Which lines of the entries contain the string "package"? Please find them and copy them.

EXTRACTED DATA:
□ □ □ □ □ □ □

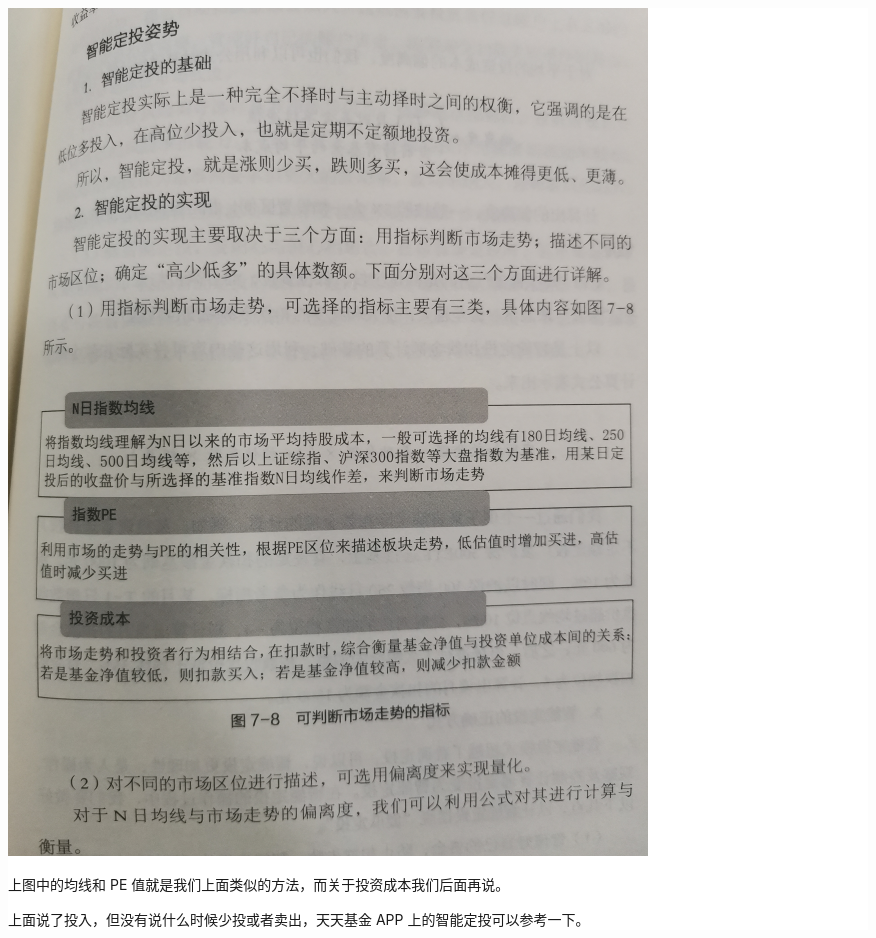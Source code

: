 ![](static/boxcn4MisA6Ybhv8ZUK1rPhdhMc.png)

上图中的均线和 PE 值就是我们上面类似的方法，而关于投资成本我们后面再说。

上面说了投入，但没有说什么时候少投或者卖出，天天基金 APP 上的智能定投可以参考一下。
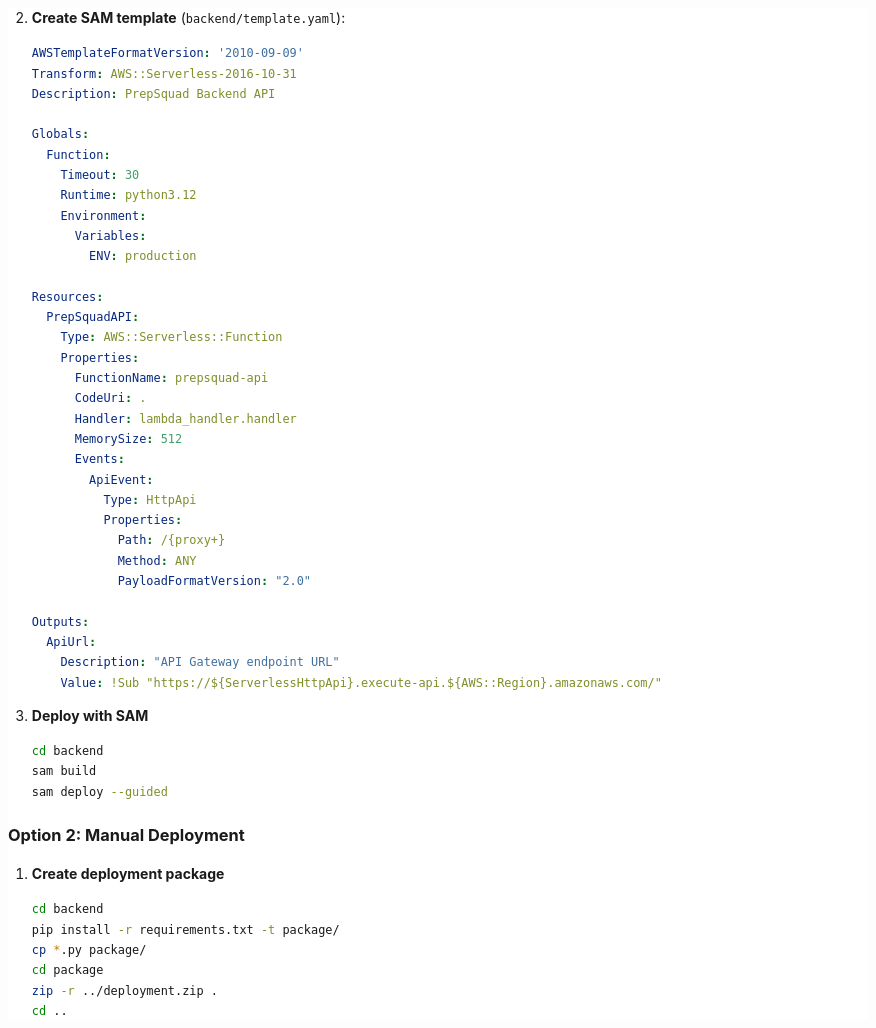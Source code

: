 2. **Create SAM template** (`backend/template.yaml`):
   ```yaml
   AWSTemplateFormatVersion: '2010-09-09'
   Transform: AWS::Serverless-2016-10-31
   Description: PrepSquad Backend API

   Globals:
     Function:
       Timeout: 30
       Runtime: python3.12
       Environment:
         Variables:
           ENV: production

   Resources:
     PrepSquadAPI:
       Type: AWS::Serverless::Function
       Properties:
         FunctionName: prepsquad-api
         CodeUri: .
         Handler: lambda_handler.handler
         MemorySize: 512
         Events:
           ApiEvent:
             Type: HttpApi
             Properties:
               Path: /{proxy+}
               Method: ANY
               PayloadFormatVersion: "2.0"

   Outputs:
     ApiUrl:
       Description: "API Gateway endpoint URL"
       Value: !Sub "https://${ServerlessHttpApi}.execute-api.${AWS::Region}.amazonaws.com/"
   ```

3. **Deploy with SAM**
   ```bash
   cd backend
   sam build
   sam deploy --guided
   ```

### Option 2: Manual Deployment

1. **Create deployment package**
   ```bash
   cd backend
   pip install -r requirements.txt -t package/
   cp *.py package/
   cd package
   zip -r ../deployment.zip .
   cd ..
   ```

□ □ □ □ □ □ □

ANSWER TO THIS TASK:
1. **Create deployment package**
   pip install -r requirements.txt -t package/
   cp *.py package/
   cd package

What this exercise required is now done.